Thank you very much for your response...
I will answer all your questions... In order below.
First let me say that I just did an Import on a clean db, from an XML
document, which brought in 170 documents. No errors anywhere. I did a
count(*) from DATASTORE and I can see 170 docs there... Then I caused my
GC job to run and now there are only 5 records in DATASTORE ... So
evidently it is the GC job doing it.
It is worth saying that I have 2 nodes on each of the clusters I'm testing.
Yesterday I did an import to one of the clusters (150 docs). To the
other cluster I manually uploaded 3 documents to my app which were added
to the DATASTORE as well... I let both clusters run for the night and on
both cases, this morning, most of the records in DATASTORE are gone...
In both cases there are a few documents (5) that remain there. I don't
know why.
It would seem that all new documents are deleted by GC, but that's not
true... I just uploaded one of the ones i did yesterday, and after
running GC, It remained. However all the ones I imported are gone,
except for the misterios 5.
Now I will answer your questions below:
Thomas Müller wrote:
What version of Jackrabbit do you use?
jackrabbit-api.jar - 1.4.0
jackrabbit-core.jar - 1.4.1
jackrabbit-jcr-commons.jar - 1.4.0
jackrabbit-spi.jar - 1.4.0
jackrabbit-spi-commons.jar - 1.4.0
jackrabbit-text-extractors.jar - 1.4.0
It seems wrong that I have a core 1.4.1 and 1.4.0 for the rest of the
stuff... But that's how the framework i have came (liferay 5.1.2)
How did you find out
you are missing data (could you post the exception stack trace)?

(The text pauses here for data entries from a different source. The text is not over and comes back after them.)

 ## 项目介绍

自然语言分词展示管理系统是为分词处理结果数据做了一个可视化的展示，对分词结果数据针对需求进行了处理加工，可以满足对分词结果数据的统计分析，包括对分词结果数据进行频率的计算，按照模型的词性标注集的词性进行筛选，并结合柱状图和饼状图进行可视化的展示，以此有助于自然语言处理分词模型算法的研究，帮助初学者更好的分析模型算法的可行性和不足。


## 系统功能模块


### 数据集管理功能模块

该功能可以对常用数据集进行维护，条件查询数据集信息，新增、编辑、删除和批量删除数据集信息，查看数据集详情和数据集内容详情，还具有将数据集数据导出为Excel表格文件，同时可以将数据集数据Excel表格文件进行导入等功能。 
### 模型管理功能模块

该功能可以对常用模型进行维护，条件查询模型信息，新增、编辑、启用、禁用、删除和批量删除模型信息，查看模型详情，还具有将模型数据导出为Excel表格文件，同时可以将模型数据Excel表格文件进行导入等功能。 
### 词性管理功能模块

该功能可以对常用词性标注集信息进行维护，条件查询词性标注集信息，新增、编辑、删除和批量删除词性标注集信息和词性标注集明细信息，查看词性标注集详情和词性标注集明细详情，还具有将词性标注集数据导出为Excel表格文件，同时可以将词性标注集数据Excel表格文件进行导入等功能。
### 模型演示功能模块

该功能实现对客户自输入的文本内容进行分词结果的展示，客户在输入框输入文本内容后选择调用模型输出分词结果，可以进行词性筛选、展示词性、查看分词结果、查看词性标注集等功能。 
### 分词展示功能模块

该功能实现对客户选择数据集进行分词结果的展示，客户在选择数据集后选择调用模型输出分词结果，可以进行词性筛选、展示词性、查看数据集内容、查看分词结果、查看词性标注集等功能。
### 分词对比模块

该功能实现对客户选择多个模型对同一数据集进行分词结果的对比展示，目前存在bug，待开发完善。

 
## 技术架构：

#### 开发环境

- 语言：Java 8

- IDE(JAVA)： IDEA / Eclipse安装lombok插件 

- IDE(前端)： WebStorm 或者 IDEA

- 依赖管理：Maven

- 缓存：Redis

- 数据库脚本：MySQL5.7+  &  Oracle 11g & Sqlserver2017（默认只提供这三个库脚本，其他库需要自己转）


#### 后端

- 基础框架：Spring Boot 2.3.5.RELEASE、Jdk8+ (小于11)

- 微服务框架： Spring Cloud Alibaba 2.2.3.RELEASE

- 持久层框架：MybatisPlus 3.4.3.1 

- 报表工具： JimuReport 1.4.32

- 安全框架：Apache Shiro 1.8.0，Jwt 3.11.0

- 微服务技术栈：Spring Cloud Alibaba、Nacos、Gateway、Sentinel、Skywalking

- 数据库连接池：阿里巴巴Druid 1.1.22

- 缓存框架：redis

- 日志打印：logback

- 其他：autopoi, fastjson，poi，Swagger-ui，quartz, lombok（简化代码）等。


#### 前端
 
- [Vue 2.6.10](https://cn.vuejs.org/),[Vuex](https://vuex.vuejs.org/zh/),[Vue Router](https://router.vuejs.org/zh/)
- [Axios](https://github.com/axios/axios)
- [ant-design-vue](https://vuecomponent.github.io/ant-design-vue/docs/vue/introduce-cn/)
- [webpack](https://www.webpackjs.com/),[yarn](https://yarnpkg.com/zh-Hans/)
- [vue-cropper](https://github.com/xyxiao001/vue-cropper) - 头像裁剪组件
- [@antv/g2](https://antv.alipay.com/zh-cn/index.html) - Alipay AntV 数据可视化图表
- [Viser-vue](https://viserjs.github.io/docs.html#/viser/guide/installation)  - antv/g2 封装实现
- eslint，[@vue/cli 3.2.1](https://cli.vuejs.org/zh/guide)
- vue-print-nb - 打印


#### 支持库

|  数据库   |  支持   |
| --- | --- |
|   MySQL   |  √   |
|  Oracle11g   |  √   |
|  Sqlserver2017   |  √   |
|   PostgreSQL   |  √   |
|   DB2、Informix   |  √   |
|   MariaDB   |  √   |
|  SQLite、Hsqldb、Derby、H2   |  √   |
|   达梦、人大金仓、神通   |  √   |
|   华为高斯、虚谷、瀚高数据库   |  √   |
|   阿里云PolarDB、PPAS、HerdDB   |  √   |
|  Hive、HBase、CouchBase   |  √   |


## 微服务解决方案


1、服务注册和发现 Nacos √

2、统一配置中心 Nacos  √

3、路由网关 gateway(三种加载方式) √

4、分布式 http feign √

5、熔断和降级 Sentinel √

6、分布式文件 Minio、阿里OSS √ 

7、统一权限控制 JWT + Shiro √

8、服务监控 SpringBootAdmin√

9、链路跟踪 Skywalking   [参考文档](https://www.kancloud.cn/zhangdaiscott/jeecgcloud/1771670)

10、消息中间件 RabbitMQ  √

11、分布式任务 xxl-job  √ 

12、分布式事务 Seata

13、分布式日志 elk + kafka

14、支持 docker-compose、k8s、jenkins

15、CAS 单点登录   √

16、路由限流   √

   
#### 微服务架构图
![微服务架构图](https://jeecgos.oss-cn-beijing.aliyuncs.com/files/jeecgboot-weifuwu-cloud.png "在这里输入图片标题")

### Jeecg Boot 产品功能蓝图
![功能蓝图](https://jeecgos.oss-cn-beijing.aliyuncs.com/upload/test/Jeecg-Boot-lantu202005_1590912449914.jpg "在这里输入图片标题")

No errors... Basically a user reported that some docs he added a day
before were not found (using our app's UI) and I went straight to the DB
and noticed that most of the docs were gone... I've researched database
backups and realize that this has been going on for a while.
What
does your repository.xml look like, and did you change it recently?
I will paste the repository.xml file now... I changed it on May 16th,
which is when I moved documents from FS to DB, and the problem has been
there, it looks like, since then... It is a shame that I did not realize
this before, but that's the way it is... I have a backup of may 17th and
the backup is missing most of the docs I imported on the 16th...
Evidently GC job ran before the backup.
<?xml version="1.0"?>
<Repository>
<DataStore class="org.apache.jackrabbit.core.data.db.DbDataStore">
<param name="driver" value="com.mysql.jdbc.Driver"/>
<param name="url"
value="jdbc:mysql://dbserver/lportal_stage_cluster?autoReconnect=true" />
<param name="user" value="username" />
<param name="password" value="userPassword" />
<param name="schema" value="mysql"/>
<param name="databaseType" value="mysql"/>
<param name="minRecordLength" value="1024"/>
<param name="maxConnections" value="3"/>
<param name="copyWhenReading" value="true"/>
<!-- prefix can NOT be used other than to specify a schema when used
this seems to be due to some inconsistency in jackrabbit when
creating the table and when reading it. It uses the prefix for
creation
but not for using it. So, in MySql we use no prefix
the talble name is then DATASTORE, so it is reserved by jackrabbit
-->
<param name="tablePrefix" value=""/>
</DataStore>
<!-- FS Should not be shared accross nodes in the cluster,
so this should either be local, or prefixed for each node in the
db -->
<FileSystem class="org.apache.jackrabbit.core.fs.db.DbFileSystem">
<param name="driver" value="com.mysql.jdbc.Driver"/>
<param name="url"
value="jdbc:mysql://dbserver/lportal_stage_cluster?autoReconnect=true" />
<param name="user" value="username" />
<param name="password" value="userPassword" />
<param name="schema" value="mysql"/>
<param name="schemaObjectPrefix" value="JCR_NODE1_FS_"/>
</FileSystem>
<Security appName="Jackrabbit">
<AccessManager
class="org.apache.jackrabbit.core.security.SimpleAccessManager" />
<LoginModule
class="org.apache.jackrabbit.core.security.SimpleLoginModule">
<param name="anonymousId" value="anonymous" />
</LoginModule>
</Security>
<Workspaces rootPath="${rep.home}/workspaces"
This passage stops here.